_What to do_
Write the data out again exactly, dropping any images it holds.

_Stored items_
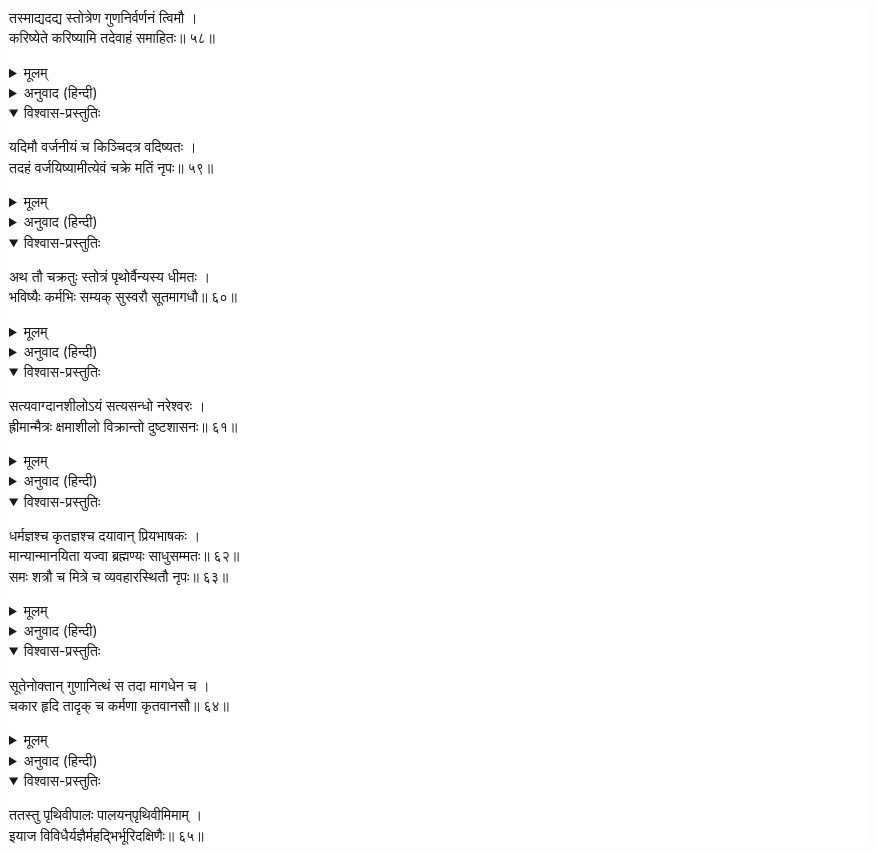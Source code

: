 तस्माद्यदद्य स्तोत्रेण गुणनिर्वर्णनं त्विमौ ।  
करिष्येते करिष्यामि तदेवाहं समाहितः॥ ५८॥
</details>

<details><summary>मूलम्</summary></details>

<details><summary>अनुवाद (हिन्दी)</summary></details>

<details open><summary>विश्वास-प्रस्तुतिः</summary>

यदिमौ वर्जनीयं च किञ्चिदत्र वदिष्यतः ।  
तदहं वर्जयिष्यामीत्येवं चक्रे मतिं नृपः॥ ५९॥
</details>

<details><summary>मूलम्</summary></details>

<details><summary>अनुवाद (हिन्दी)</summary></details>

<details open><summary>विश्वास-प्रस्तुतिः</summary>

अथ तौ चक्रतुः स्तोत्रं पृथोर्वैन्यस्य धीमतः ।  
भविष्यैः कर्मभिः सम्यक् सुस्वरौ सूतमागधौ॥ ६०॥
</details>

<details><summary>मूलम्</summary></details>

<details><summary>अनुवाद (हिन्दी)</summary></details>

<details open><summary>विश्वास-प्रस्तुतिः</summary>

सत्यवाग्दानशीलोऽयं सत्यसन्धो नरेश्वरः ।  
ह्रीमान्मैत्रः क्षमाशीलो विक्रान्तो दुष्टशासनः॥ ६१॥
</details>

<details><summary>मूलम्</summary></details>

<details><summary>अनुवाद (हिन्दी)</summary></details>

<details open><summary>विश्वास-प्रस्तुतिः</summary>

धर्मज्ञश्च कृतज्ञश्च दयावान‍् प्रियभाषकः ।  
मान्यान्मानयिता यज्वा ब्रह्मण्यः साधुसम्मतः॥ ६२॥  
समः शत्रौ च मित्रे च व्यवहारस्थितौ नृपः॥ ६३॥
</details>

<details><summary>मूलम्</summary></details>

<details><summary>अनुवाद (हिन्दी)</summary></details>

<details open><summary>विश्वास-प्रस्तुतिः</summary>

सूतेनोक्तान् गुणानित्थं स तदा मागधेन च ।  
चकार हृदि तादृक् च कर्मणा कृतवानसौ॥ ६४॥
</details>

<details><summary>मूलम्</summary></details>

<details><summary>अनुवाद (हिन्दी)</summary></details>

<details open><summary>विश्वास-प्रस्तुतिः</summary>

ततस्तु पृथिवीपालः पालयन‍्पृथिवीमिमाम् ।  
इयाज विविधैर्यज्ञैर्महद्भिर्भूरिदक्षिणैः॥ ६५॥
</details>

_Solution to the problem_
Source code

: तस्माद्यदद्य स्तोत्रेण गुणनिर्वर्णनं त्विमौ ।  
करिष्येते करिष्यामि तदेवाहं समाहितः॥ ५८॥
</details>

<details><summary>मूलम्</summary></details>

<details><summary>अनुवाद (हिन्दी)</summary></details>

<details open><summary>विश्वास-प्रस्तुतिः</summary>

यदिमौ वर्जनीयं च किञ्चिदत्र वदिष्यतः ।  
तदहं वर्जयिष्यामीत्येवं चक्रे मतिं नृपः॥ ५९॥
</details>

<details><summary>मूलम्</summary></details>

<details><summary>अनुवाद (हिन्दी)</summary></details>

<details open><summary>विश्वास-प्रस्तुतिः</summary>

अथ तौ चक्रतुः स्तोत्रं पृथोर्वैन्यस्य धीमतः ।  
भविष्यैः कर्मभिः सम्यक् सुस्वरौ सूतमागधौ॥ ६०॥
</details>

<details><summary>मूलम्</summary></details>

<details><summary>अनुवाद (हिन्दी)</summary></details>

<details open><summary>विश्वास-प्रस्तुतिः</summary>

सत्यवाग्दानशीलोऽयं सत्यसन्धो नरेश्वरः ।  
ह्रीमान्मैत्रः क्षमाशीलो विक्रान्तो दुष्टशासनः॥ ६१॥
</details>

<details><summary>मूलम्</summary></details>

<details><summary>अनुवाद (हिन्दी)</summary></details>

<details open><summary>विश्वास-प्रस्तुतिः</summary>

धर्मज्ञश्च कृतज्ञश्च दयावान‍् प्रियभाषकः ।  
मान्यान्मानयिता यज्वा ब्रह्मण्यः साधुसम्मतः॥ ६२॥  
समः शत्रौ च मित्रे च व्यवहारस्थितौ नृपः॥ ६३॥
</details>

<details><summary>मूलम्</summary></details>

<details><summary>अनुवाद (हिन्दी)</summary></details>

<details open><summary>विश्वास-प्रस्तुतिः</summary>

सूतेनोक्तान् गुणानित्थं स तदा मागधेन च ।  
चकार हृदि तादृक् च कर्मणा कृतवानसौ॥ ६४॥
</details>

<details><summary>मूलम्</summary></details>

<details><summary>अनुवाद (हिन्दी)</summary></details>

<details open><summary>विश्वास-प्रस्तुतिः</summary>

ततस्तु पृथिवीपालः पालयन‍्पृथिवीमिमाम् ।  
इयाज विविधैर्यज्ञैर्महद्भिर्भूरिदक्षिणैः॥ ६५॥
</details>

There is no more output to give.